Data shown:
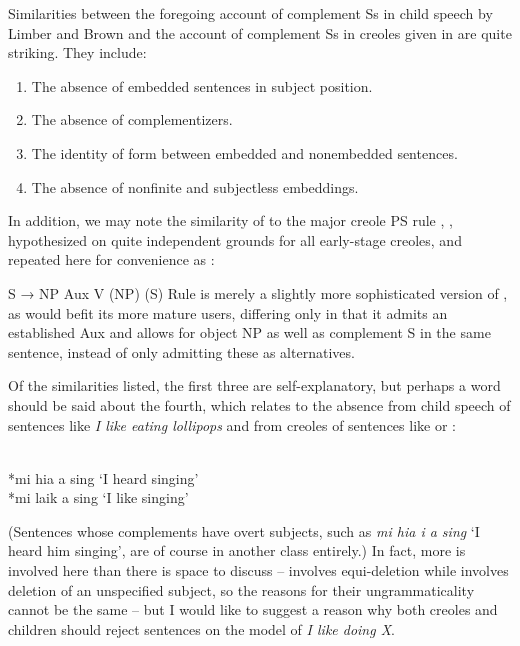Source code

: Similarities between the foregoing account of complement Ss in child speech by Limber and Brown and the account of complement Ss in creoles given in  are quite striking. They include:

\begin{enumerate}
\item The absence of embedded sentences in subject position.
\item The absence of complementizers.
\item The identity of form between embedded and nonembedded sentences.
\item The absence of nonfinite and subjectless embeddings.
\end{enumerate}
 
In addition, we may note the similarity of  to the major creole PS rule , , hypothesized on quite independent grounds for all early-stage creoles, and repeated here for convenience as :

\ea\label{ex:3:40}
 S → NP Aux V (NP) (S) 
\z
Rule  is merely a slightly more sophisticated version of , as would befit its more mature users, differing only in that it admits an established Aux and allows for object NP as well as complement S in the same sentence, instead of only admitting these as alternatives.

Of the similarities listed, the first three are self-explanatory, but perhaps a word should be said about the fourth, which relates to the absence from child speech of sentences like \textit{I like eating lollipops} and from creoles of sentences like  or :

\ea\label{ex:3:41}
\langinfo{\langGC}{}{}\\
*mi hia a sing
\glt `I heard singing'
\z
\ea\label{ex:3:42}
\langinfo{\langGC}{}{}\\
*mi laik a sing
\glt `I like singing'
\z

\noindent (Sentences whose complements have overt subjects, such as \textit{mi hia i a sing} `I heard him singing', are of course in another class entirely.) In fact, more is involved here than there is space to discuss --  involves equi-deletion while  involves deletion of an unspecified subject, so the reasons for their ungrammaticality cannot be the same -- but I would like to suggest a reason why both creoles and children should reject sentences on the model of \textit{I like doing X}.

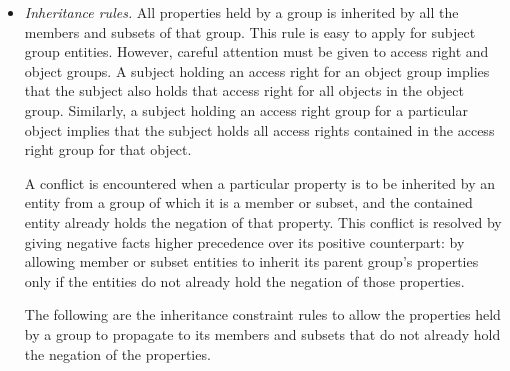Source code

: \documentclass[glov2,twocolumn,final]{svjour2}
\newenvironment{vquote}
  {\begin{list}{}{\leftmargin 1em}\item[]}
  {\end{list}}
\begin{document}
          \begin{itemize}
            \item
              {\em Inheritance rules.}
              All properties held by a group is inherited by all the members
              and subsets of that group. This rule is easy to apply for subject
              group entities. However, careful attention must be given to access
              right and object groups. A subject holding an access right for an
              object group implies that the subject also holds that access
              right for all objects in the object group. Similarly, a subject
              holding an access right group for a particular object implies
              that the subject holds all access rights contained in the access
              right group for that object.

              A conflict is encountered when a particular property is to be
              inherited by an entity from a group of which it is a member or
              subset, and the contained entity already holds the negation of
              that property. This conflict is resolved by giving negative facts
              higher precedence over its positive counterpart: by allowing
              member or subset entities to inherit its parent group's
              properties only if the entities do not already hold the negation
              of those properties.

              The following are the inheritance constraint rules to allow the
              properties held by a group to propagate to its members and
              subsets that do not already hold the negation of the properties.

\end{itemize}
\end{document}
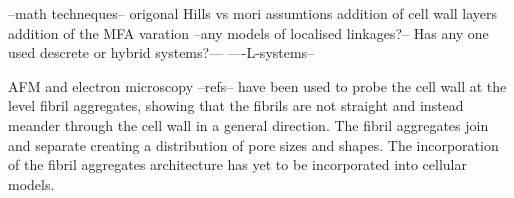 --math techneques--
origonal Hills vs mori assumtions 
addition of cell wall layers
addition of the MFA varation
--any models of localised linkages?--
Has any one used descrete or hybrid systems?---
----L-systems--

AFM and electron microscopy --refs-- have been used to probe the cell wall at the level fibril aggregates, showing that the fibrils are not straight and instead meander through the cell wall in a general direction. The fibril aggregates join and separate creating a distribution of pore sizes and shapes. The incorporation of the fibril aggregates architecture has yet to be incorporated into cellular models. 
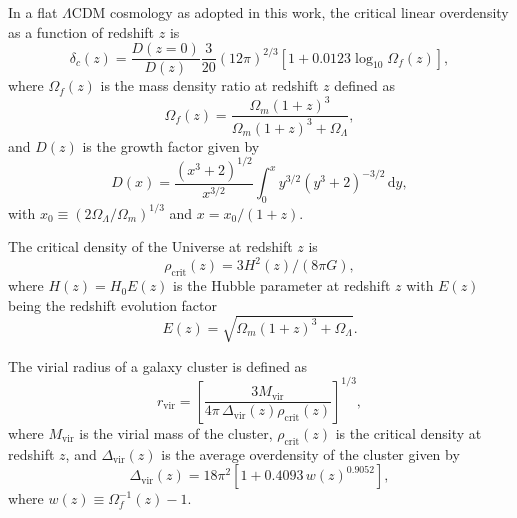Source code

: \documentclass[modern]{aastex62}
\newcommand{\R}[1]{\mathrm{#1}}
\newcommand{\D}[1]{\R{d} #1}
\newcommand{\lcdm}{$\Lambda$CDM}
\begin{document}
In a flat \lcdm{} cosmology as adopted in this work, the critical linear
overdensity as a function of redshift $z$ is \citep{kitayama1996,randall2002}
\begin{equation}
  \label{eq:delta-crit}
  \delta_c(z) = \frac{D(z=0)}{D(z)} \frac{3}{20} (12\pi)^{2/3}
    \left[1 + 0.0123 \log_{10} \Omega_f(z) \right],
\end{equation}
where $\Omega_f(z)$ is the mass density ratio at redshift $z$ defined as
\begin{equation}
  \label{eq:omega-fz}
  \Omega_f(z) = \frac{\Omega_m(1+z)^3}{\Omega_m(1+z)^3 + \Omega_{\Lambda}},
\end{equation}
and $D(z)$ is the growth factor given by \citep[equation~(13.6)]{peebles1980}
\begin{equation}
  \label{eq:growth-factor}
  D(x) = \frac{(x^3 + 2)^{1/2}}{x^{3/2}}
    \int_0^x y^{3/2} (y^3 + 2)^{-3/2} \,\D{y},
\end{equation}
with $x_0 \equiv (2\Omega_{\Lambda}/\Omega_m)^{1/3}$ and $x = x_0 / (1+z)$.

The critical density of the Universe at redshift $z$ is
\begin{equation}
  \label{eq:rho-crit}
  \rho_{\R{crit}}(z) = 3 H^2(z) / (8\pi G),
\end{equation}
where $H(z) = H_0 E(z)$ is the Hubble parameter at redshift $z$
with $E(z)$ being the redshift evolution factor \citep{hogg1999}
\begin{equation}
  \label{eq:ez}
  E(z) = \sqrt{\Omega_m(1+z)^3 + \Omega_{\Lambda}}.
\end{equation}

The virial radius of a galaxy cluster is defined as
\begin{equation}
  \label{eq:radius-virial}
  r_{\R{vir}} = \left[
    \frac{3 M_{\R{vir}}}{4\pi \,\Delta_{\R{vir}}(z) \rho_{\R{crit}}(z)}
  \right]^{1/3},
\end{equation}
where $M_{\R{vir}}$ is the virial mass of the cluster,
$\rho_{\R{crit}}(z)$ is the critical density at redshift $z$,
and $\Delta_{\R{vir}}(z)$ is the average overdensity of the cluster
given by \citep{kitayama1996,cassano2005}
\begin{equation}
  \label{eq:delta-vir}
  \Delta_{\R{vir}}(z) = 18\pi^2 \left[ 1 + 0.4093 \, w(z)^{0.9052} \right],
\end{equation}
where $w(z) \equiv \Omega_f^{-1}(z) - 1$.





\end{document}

Task brief:
Would you show every line in the data above that contains the string "where"?

Reply to the exercise:
where $\Omega_f(z)$ is the mass density ratio at redshift $z$ defined as
where $H(z) = H_0 E(z)$ is the Hubble parameter at redshift $z$
where $M_{\R{vir}}$ is the virial mass of the cluster,
where $w(z) \equiv \Omega_f^{-1}(z) - 1$.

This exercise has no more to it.